Este relato es el segundo de una serie llamada Crónicas de un posparto. Te recomiendo leer las entregas anteriores antes de continuar con esta.



Me dieron indicaciones de sentarme, sujetar mis rodillas y curvarme lo más posible para que el doctor anestesiólogo pudiera colocar la inyección: la famosa raquídea. Él es extraordinario. Me explicó la presión que sentiría, anunció el momento exacto en que me pincharía para que no me asustara y lo hizo con respeto. Me preguntó si estaba bien. Y justo cuando estábamos a segundos del pinchazo, conocí a Marilyn.


—Apóyese en mí, Andrea. Así se le va a facilitar —me dijo.


Curvarme en forma de “C”, como me había explicado el doctor, naturalmente ponía presión sobre mi estómago y eso me incomodaba. Apoyarme en Marilyn sí ayudaba muchísimo. Recordé que en mi primera cesárea la enfermera que estuvo en su lugar me abrazó, así que mi memoria muscular actuó y abracé a Marilyn de inmediato.

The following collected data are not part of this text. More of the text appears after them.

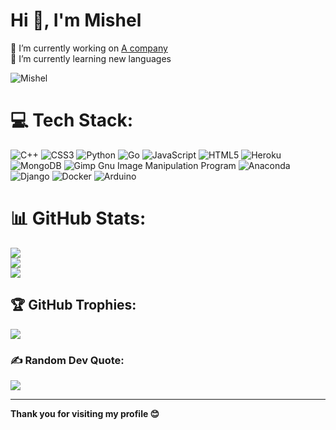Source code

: # Hi 👋, I'm Mishel

🔭 I’m currently working on [A company](https://careers.alfalak.com/)<br>
🌱 I’m currently learning new languages

</pre>
<p align="left">
  <img src="https://komarev.com/ghpvc/?username=Mishel-Tg&label=Profile%20views&color=129e00&style=plastic" alt="Mishel" />
</p>

# 💻 **Tech Stack:**
![C++](https://img.shields.io/badge/c++-%2300599C.svg?style=for-the-badge&logo=c%2B%2B&logoColor=white)
![CSS3](https://img.shields.io/badge/css3-%231572B6.svg?style=for-the-badge&logo=css3&logoColor=white)
![Python](https://img.shields.io/badge/python-3670A0?style=for-the-badge&logo=python&logoColor=ffdd54)
![Go](https://img.shields.io/badge/go-%2300ADD8.svg?style=for-the-badge&logo=go&logoColor=white)
![JavaScript](https://img.shields.io/badge/javascript-%23323330.svg?style=for-the-badge&logo=javascript&logoColor=%23F7DF1E)
![HTML5](https://img.shields.io/badge/html5-%23E34F26.svg?style=for-the-badge&logo=html5&logoColor=white)
![Heroku](https://img.shields.io/badge/heroku-%23430098.svg?style=for-the-badge&logo=heroku&logoColor=white)
![MongoDB](https://img.shields.io/badge/MongoDB-%234ea94b.svg?style=for-the-badge&logo=mongodb&logoColor=white)
![Gimp Gnu Image Manipulation Program](https://img.shields.io/badge/Gimp-657D8B?style=for-the-badge&logo=gimp&logoColor=FFFFFF)
![Anaconda](https://img.shields.io/badge/Anaconda-%2344A833.svg?style=for-the-badge&logo=anaconda&logoColor=white)
![Django](https://img.shields.io/badge/django-%23092E20.svg?style=for-the-badge&logo=django&logoColor=white)
![Docker](https://img.shields.io/badge/docker-%230db7ed.svg?style=for-the-badge&logo=docker&logoColor=white)
![Arduino](https://img.shields.io/badge/-Arduino-00979D?style=for-the-badge&logo=Arduino&logoColor=white)

# 📊 **GitHub Stats:**
![](https://github-readme-stats.vercel.app/api?username=Mishel-Tg&theme=highcontrast&hide_border=false&include_all_commits=true&count_private=true)<br/>
![](https://github-readme-streak-stats.herokuapp.com/?user=Mishel-tg&theme=highcontrast&hide_border=false)<br/>
![](https://github-readme-stats.vercel.app/api/top-langs/?username=Mishel-tg&theme=highcontrast&hide_border=false&include_all_commits=true&count_private=true&layout=compact)

## 🏆 **GitHub Trophies:**
![](https://github-profile-trophy.vercel.app/?username=Mishel-Tg&theme=onedark&no-frame=false&no-bg=false&margin-w=4)

### ✍️ **Random Dev Quote:**
![](https://quotes-github-readme.vercel.app/api?type=horizontal&theme=radical)


---
<p align="left">
  <b>Thank you for visiting my profile 😊</b>
</p>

Ella soltó una risita y me abrazó de regreso.


—Ay… sentí el pinchazo. Ay, ay… me duele. ¡Ay, qué dolor!


Sentí cómo todo el líquido ingresó en mi cuerpo y me dolió muchísimo. Intenté no llorar, de verdad lo intenté, pero el dolor era tan horroroso que las lágrimas rodaron por mis mejillas una tras otra. No hice ruido. Sentí el dolor en silencio. Cuando el doctor terminó, comenzaron a darme nuevas indicaciones: ahora tenía que acostarme rápidamente porque la anestesia haría efecto muy pronto. Marilyn deshizo el abrazo, vio mi cara y exclamó con ternura:


—Ay, mi niña, está llorando.


Y sin dudarlo, me abrazó con más fuerza. Creo que en ese momento supo que la necesitaría un poquito más de lo que había previsto.


Pasaron los minutos y la anestesia hizo de las suyas, dándome esta vez todos los efectos colaterales. Mi presión se disparó, sentí frío, luego calor, luego frío otra vez. El doctor, extraordinario como es, me acompañó a través de cada síntoma, explicándome lo que ocurría y asegurándome que todo era normal y pasaría pronto.


Mi cabello, tan largo como lo tengo, había quedado hecho un nido en mi cuello y con esos síntomas se sentía como si fuera una compresa hirviendo. No sé cómo, pero ella lo supo y reacomodó mi cabello dentro del gorro quirúrgico. Yo solo repetía:


—Gracias, gracias, gracias…


El impacto físico de lo que estaba pasando en la operación me tenía sin palabras.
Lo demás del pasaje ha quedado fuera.